Step 7 - Test VPC Peering
In this step, I will get Instance 1 to send test messages to Instance 2 and solve any connection errors until Instance 2 can send messages back because I need to verify that the VPC peering connection and route tables are correctly set up. This ensures that both instances can communicate securely and reliably across the two VPCs.
Troubleshooting Instance Connect
After allocating an Elastic IP and associating it with the first EC2 instance, I used EC2 Instance Connect to securely log in to the instance via SSH. This allowed me to access the server directly, verify its configuration, and test connectivity to the other VPC and the internet.
I was stopped from using EC2 Instance Connect as because the instance was not accessible from the internet. Without a public IP, there’s no way for the SSH connection to reach the instance from outside the VPC, so EC2 Instance Connect could not establish a session.
Elastic IP addresses
To resolve this error, I set up Elastic IP addresses. Elastic IP addresses are static public IPv4 addresses provided by AWS that you can assign to your EC2 instances. They allow your instance to be reachable from the internet, even if it stops or restarts, ensuring a consistent IP address for SSH, web access, or other services.

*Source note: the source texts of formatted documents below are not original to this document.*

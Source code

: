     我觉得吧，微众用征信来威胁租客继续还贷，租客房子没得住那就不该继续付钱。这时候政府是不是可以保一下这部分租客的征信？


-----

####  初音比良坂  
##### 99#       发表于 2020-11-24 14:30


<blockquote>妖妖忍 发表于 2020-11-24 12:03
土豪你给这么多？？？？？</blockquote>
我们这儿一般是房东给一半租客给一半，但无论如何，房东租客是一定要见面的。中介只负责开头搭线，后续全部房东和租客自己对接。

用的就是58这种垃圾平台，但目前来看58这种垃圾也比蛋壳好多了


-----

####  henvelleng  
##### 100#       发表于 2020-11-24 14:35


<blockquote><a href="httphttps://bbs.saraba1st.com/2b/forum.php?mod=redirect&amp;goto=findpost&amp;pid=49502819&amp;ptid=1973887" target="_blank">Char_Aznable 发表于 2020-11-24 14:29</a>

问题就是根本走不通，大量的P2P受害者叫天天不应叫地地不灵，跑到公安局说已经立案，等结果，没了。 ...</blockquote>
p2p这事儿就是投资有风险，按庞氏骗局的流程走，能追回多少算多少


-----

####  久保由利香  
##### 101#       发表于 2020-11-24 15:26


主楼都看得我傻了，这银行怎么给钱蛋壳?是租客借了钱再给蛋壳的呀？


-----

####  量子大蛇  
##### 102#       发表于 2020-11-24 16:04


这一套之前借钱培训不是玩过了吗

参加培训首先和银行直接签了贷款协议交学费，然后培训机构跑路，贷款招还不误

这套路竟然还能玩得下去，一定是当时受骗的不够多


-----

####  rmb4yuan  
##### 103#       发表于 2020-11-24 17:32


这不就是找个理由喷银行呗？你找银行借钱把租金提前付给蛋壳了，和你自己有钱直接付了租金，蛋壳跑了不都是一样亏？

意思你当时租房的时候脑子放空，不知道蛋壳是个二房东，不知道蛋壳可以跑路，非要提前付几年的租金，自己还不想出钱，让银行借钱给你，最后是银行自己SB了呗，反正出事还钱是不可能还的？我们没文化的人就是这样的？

Associating an Elastic IP address resolved the error because it gave my EC2 instance a public, static IP address that is reachable from the internet. This allowed EC2 Instance Connect to establish an SSH connection, letting me access the instance directly.
Troubleshooting ping issues
To test VPC peering, I ran the command:
ping 10.2.4.95
This sent test packets from Instance 1 in VPC 1 to Instance 2 in VPC 2. Receiving replies confirmed that the VPC peering connection and route tables were set up correctly and that the instances could communicate across the peered VPCs.
A successful ping test would validate my VPC peering connection because it shows that network traffic can flow between instances in the two VPCs. If the ping gets a response, it confirms that the peering connection, route tables, and security settings are correctly configured, allowing the VPCs to communicate privately and securely.
I had to update my second EC2 instance's security group because it did not allow any ICMP traffic from outside. I added a new inbound rule to allow ICMP (ping) from the first instance’s IP address or VPC CIDR block, which enabled the two instances to communicate and complete the VPC peering test successfully.